**Work item:** Your task is to print every entry below exactly as given.
═══ Provided records ═══
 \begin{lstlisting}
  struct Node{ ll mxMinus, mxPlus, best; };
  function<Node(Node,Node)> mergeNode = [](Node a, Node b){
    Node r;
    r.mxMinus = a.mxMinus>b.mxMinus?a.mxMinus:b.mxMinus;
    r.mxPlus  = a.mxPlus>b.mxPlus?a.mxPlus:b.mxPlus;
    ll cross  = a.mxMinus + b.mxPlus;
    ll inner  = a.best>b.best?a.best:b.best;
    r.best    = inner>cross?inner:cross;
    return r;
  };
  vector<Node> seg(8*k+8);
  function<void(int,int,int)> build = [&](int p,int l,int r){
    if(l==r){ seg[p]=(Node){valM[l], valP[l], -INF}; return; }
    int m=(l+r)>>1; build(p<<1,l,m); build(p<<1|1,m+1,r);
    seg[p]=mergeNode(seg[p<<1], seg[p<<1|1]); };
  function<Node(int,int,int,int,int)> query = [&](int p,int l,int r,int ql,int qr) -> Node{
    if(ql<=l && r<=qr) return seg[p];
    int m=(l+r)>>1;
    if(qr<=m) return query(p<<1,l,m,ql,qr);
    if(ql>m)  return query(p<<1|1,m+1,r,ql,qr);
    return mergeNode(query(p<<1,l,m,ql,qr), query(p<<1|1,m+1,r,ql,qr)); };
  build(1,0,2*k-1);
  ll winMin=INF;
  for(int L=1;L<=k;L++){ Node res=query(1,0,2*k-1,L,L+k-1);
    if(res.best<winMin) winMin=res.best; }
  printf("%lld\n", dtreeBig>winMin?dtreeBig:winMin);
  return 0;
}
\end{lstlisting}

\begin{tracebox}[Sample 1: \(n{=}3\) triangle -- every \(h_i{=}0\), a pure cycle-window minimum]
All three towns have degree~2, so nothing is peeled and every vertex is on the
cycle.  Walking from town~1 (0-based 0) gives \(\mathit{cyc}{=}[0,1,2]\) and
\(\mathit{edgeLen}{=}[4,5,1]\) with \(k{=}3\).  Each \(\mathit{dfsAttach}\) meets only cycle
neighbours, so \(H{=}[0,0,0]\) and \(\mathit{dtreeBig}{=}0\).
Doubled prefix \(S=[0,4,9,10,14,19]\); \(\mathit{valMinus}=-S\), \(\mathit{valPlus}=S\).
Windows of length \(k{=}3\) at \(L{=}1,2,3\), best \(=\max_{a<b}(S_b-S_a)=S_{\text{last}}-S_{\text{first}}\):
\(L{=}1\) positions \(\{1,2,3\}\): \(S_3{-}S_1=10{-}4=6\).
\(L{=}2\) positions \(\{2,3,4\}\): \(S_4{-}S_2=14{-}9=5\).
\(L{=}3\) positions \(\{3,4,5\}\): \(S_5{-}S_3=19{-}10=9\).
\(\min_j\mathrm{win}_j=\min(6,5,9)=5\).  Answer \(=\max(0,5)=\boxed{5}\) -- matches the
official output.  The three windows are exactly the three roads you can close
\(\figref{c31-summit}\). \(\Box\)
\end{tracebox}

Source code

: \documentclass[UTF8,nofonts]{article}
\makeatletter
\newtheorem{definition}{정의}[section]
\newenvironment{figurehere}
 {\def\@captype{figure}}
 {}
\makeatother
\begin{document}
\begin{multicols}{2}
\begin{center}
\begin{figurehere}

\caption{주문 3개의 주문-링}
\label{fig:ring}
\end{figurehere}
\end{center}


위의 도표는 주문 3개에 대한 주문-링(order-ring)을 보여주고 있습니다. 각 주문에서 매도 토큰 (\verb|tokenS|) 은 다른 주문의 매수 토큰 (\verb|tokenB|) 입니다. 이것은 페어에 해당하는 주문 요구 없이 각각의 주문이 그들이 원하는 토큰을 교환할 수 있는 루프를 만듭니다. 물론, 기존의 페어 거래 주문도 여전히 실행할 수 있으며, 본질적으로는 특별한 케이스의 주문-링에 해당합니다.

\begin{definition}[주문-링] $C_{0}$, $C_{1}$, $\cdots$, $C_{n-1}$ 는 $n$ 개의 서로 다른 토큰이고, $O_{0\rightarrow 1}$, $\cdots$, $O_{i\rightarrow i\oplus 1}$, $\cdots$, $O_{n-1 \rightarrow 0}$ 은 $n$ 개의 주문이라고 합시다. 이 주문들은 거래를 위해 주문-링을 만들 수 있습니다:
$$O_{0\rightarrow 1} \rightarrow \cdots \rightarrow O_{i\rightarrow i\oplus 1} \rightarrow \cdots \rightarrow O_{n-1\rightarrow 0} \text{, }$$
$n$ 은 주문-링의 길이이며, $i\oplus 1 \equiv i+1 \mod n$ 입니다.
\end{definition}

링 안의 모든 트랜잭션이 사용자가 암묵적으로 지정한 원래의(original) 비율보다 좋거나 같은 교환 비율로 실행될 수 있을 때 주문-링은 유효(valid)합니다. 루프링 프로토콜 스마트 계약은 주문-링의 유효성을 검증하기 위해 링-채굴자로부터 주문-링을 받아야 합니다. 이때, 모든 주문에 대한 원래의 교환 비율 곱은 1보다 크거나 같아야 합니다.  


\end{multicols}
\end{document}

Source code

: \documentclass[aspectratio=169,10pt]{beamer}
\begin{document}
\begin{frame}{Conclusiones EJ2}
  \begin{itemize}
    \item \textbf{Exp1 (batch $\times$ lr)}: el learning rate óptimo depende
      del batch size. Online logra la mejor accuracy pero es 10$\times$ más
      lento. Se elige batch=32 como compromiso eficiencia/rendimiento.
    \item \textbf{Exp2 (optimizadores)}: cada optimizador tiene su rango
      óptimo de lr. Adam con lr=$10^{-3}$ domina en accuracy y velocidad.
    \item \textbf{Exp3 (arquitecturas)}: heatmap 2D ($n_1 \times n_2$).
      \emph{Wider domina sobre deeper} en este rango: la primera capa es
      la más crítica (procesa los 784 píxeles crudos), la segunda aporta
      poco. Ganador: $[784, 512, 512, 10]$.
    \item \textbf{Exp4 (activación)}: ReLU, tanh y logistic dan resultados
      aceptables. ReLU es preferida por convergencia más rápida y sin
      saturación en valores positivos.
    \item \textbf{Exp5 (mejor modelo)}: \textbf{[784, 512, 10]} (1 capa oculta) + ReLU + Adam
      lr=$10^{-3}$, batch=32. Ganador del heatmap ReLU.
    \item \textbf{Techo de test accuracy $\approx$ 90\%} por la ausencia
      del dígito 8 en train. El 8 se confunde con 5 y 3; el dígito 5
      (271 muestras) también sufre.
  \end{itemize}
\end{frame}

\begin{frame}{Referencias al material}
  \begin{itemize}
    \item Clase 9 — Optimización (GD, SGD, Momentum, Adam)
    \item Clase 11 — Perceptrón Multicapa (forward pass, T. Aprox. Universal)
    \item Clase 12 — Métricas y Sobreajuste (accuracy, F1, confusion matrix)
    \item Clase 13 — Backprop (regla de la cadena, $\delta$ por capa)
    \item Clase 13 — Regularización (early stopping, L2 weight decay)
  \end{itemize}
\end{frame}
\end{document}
═══
**Answer to this exercise:**
 \begin{lstlisting}
  struct Node{ ll mxMinus, mxPlus, best; };
  function<Node(Node,Node)> mergeNode = [](Node a, Node b){
    Node r;
    r.mxMinus = a.mxMinus>b.mxMinus?a.mxMinus:b.mxMinus;
    r.mxPlus  = a.mxPlus>b.mxPlus?a.mxPlus:b.mxPlus;
    ll cross  = a.mxMinus + b.mxPlus;
    ll inner  = a.best>b.best?a.best:b.best;
    r.best    = inner>cross?inner:cross;
    return r;
  };
  vector<Node> seg(8*k+8);
  function<void(int,int,int)> build = [&](int p,int l,int r){
    if(l==r){ seg[p]=(Node){valM[l], valP[l], -INF}; return; }
    int m=(l+r)>>1; build(p<<1,l,m); build(p<<1|1,m+1,r);
    seg[p]=mergeNode(seg[p<<1], seg[p<<1|1]); };
  function<Node(int,int,int,int,int)> query = [&](int p,int l,int r,int ql,int qr) -> Node{
    if(ql<=l && r<=qr) return seg[p];
    int m=(l+r)>>1;
    if(qr<=m) return query(p<<1,l,m,ql,qr);
    if(ql>m)  return query(p<<1|1,m+1,r,ql,qr);
    return mergeNode(query(p<<1,l,m,ql,qr), query(p<<1|1,m+1,r,ql,qr)); };
  build(1,0,2*k-1);
  ll winMin=INF;
  for(int L=1;L<=k;L++){ Node res=query(1,0,2*k-1,L,L+k-1);
    if(res.best<winMin) winMin=res.best; }
  printf("%lld\n", dtreeBig>winMin?dtreeBig:winMin);
  return 0;
}
\end{lstlisting}

\begin{tracebox}[Sample 1: \(n{=}3\) triangle -- every \(h_i{=}0\), a pure cycle-window minimum]
All three towns have degree~2, so nothing is peeled and every vertex is on the
cycle.  Walking from town~1 (0-based 0) gives \(\mathit{cyc}{=}[0,1,2]\) and
\(\mathit{edgeLen}{=}[4,5,1]\) with \(k{=}3\).  Each \(\mathit{dfsAttach}\) meets only cycle
neighbours, so \(H{=}[0,0,0]\) and \(\mathit{dtreeBig}{=}0\).
Doubled prefix \(S=[0,4,9,10,14,19]\); \(\mathit{valMinus}=-S\), \(\mathit{valPlus}=S\).
Windows of length \(k{=}3\) at \(L{=}1,2,3\), best \(=\max_{a<b}(S_b-S_a)=S_{\text{last}}-S_{\text{first}}\):
\(L{=}1\) positions \(\{1,2,3\}\): \(S_3{-}S_1=10{-}4=6\).
\(L{=}2\) positions \(\{2,3,4\}\): \(S_4{-}S_2=14{-}9=5\).
\(L{=}3\) positions \(\{3,4,5\}\): \(S_5{-}S_3=19{-}10=9\).
\(\min_j\mathrm{win}_j=\min(6,5,9)=5\).  Answer \(=\max(0,5)=\boxed{5}\) -- matches the
official output.  The three windows are exactly the three roads you can close
\(\figref{c31-summit}\). \(\Box\)
\end{tracebox}

Source code

: \documentclass[UTF8,nofonts]{article}
\makeatletter
\newtheorem{definition}{정의}[section]
\newenvironment{figurehere}
 {\def\@captype{figure}}
 {}
\makeatother
\begin{document}
\begin{multicols}{2}
\begin{center}
\begin{figurehere}

\caption{주문 3개의 주문-링}
\label{fig:ring}
\end{figurehere}
\end{center}


위의 도표는 주문 3개에 대한 주문-링(order-ring)을 보여주고 있습니다. 각 주문에서 매도 토큰 (\verb|tokenS|) 은 다른 주문의 매수 토큰 (\verb|tokenB|) 입니다. 이것은 페어에 해당하는 주문 요구 없이 각각의 주문이 그들이 원하는 토큰을 교환할 수 있는 루프를 만듭니다. 물론, 기존의 페어 거래 주문도 여전히 실행할 수 있으며, 본질적으로는 특별한 케이스의 주문-링에 해당합니다.

\begin{definition}[주문-링] $C_{0}$, $C_{1}$, $\cdots$, $C_{n-1}$ 는 $n$ 개의 서로 다른 토큰이고, $O_{0\rightarrow 1}$, $\cdots$, $O_{i\rightarrow i\oplus 1}$, $\cdots$, $O_{n-1 \rightarrow 0}$ 은 $n$ 개의 주문이라고 합시다. 이 주문들은 거래를 위해 주문-링을 만들 수 있습니다:
$$O_{0\rightarrow 1} \rightarrow \cdots \rightarrow O_{i\rightarrow i\oplus 1} \rightarrow \cdots \rightarrow O_{n-1\rightarrow 0} \text{, }$$
$n$ 은 주문-링의 길이이며, $i\oplus 1 \equiv i+1 \mod n$ 입니다.
\end{definition}

링 안의 모든 트랜잭션이 사용자가 암묵적으로 지정한 원래의(original) 비율보다 좋거나 같은 교환 비율로 실행될 수 있을 때 주문-링은 유효(valid)합니다. 루프링 프로토콜 스마트 계약은 주문-링의 유효성을 검증하기 위해 링-채굴자로부터 주문-링을 받아야 합니다. 이때, 모든 주문에 대한 원래의 교환 비율 곱은 1보다 크거나 같아야 합니다.  


\end{multicols}
\end{document}

Source code

: \documentclass[aspectratio=169,10pt]{beamer}
\begin{document}
\begin{frame}{Conclusiones EJ2}
  \begin{itemize}
    \item \textbf{Exp1 (batch $\times$ lr)}: el learning rate óptimo depende
      del batch size. Online logra la mejor accuracy pero es 10$\times$ más
      lento. Se elige batch=32 como compromiso eficiencia/rendimiento.
    \item \textbf{Exp2 (optimizadores)}: cada optimizador tiene su rango
      óptimo de lr. Adam con lr=$10^{-3}$ domina en accuracy y velocidad.
    \item \textbf{Exp3 (arquitecturas)}: heatmap 2D ($n_1 \times n_2$).
      \emph{Wider domina sobre deeper} en este rango: la primera capa es
      la más crítica (procesa los 784 píxeles crudos), la segunda aporta
      poco. Ganador: $[784, 512, 512, 10]$.
    \item \textbf{Exp4 (activación)}: ReLU, tanh y logistic dan resultados
      aceptables. ReLU es preferida por convergencia más rápida y sin
      saturación en valores positivos.
    \item \textbf{Exp5 (mejor modelo)}: \textbf{[784, 512, 10]} (1 capa oculta) + ReLU + Adam
      lr=$10^{-3}$, batch=32. Ganador del heatmap ReLU.
    \item \textbf{Techo de test accuracy $\approx$ 90\%} por la ausencia
      del dígito 8 en train. El 8 se confunde con 5 y 3; el dígito 5
      (271 muestras) también sufre.
  \end{itemize}
\end{frame}

\begin{frame}{Referencias al material}
  \begin{itemize}
    \item Clase 9 — Optimización (GD, SGD, Momentum, Adam)
    \item Clase 11 — Perceptrón Multicapa (forward pass, T. Aprox. Universal)
    \item Clase 12 — Métricas y Sobreajuste (accuracy, F1, confusion matrix)
    \item Clase 13 — Backprop (regla de la cadena, $\delta$ por capa)
    \item Clase 13 — Regularización (early stopping, L2 weight decay)
  \end{itemize}
\end{frame}
\end{document}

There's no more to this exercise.